This section provides first the relevant background on deep convolutional neural networks and their application to the problem of image classification. Next, the relevant literature concerning deep neural networks on mobile devices motivating the present research is discussed.
2.1. Background on the Convolutional Neural Network for Image Classification
Convolutional neural networks are becoming an all-encompassing package for a number of computer vision and machine learning tasks. Image classification is an important computer vision task that has numerous practical applications. Over the last few years, image classification has been revolutionized by the advent of deep learning-based architectures. Deep classifiers have shattered existing performance records in several image classification contests, enabling a large leap over previous so-called shallow classifiers.
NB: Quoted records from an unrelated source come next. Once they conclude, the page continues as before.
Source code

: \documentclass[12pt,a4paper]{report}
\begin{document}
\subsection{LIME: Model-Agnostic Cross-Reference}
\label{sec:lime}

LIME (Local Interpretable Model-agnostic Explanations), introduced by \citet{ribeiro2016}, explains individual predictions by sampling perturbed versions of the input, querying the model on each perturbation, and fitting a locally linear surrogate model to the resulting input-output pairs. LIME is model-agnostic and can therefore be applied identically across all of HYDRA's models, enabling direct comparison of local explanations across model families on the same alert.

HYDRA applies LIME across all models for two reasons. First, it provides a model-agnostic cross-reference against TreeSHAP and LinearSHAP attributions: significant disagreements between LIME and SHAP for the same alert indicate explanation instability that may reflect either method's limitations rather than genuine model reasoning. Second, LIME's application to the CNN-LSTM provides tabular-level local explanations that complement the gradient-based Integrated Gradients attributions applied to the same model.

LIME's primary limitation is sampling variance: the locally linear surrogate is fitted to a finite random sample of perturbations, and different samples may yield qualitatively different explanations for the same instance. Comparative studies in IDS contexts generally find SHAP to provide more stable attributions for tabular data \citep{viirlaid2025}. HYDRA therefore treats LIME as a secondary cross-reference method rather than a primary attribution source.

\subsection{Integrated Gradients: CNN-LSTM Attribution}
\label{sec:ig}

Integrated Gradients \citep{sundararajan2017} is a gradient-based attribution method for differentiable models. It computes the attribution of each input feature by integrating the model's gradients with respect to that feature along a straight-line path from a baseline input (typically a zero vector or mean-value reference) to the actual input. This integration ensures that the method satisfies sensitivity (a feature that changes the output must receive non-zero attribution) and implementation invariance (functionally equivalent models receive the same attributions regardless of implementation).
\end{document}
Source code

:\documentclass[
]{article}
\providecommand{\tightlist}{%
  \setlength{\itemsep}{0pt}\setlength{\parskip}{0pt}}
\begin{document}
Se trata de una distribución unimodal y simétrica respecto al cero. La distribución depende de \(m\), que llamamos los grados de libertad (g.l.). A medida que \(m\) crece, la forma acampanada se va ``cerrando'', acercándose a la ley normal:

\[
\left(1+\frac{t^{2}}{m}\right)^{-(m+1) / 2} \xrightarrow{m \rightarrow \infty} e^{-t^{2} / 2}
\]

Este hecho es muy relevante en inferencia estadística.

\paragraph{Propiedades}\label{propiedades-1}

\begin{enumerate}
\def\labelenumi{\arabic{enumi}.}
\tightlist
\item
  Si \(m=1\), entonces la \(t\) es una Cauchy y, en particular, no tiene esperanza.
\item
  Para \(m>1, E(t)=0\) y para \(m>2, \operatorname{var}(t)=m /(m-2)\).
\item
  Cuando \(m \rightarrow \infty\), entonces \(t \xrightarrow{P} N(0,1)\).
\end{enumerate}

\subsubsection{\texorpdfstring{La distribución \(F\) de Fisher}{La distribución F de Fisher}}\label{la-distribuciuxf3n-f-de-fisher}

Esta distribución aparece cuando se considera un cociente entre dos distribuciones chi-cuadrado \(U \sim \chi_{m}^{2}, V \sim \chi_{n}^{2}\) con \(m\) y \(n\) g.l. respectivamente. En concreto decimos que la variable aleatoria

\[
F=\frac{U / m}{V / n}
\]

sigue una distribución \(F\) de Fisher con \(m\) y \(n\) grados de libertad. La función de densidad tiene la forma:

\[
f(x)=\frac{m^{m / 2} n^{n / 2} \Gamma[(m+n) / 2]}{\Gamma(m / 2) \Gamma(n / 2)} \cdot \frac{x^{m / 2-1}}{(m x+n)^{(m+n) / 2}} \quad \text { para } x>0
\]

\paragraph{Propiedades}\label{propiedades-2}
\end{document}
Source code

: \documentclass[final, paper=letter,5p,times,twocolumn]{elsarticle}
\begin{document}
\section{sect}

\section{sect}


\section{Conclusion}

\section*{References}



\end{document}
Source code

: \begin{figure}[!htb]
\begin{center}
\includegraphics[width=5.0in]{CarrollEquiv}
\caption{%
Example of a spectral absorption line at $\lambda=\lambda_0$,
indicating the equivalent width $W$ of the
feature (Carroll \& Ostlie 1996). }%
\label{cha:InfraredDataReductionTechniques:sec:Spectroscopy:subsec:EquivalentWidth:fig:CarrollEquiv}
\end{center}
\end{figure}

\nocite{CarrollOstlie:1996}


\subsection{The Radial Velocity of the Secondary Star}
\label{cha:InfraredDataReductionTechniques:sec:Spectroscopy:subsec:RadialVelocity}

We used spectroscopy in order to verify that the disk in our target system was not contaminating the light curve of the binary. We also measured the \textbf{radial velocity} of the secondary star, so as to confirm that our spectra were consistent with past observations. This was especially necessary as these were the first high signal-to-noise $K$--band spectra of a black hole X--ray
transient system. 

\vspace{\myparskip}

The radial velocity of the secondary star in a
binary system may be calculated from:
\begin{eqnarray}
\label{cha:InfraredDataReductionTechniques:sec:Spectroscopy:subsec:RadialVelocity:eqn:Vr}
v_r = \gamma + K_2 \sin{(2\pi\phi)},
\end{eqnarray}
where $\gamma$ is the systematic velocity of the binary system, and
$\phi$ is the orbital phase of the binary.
A typical deep network for image classification tasks is mainly composed of two stages. The first stage accounts for the extraction of features, also called kernels or filters, that are robust to changes in illumination, size and translations from the input image. A detailed description of such a feature extraction stage is provided in Section 4
. Next, one or more fully-connected layers in the second and final stage performs the feature classification on a highly dimensional space, providing the final output. Recent results show that the depth of a neural network (number of stacked layers) plays an important role in achieving better classification accuracy [1
]. Deep convolutional networks have showed recognition accuracy comparable to humans in many visual analysis tasks [14
]. Larger datasets and deeper models lead to better accuracy, but also increase the training and classification time [2
]. Heterogeneous systems play a pivotal role in the field of visual analysis where the computational capabilities of CPUs and GPUs can be utilized altogether to maximize the performance of deep classifiers in terms of training and classification time. In the following section, the available frameworks for implementing image classification via deep neural architectures are discussed.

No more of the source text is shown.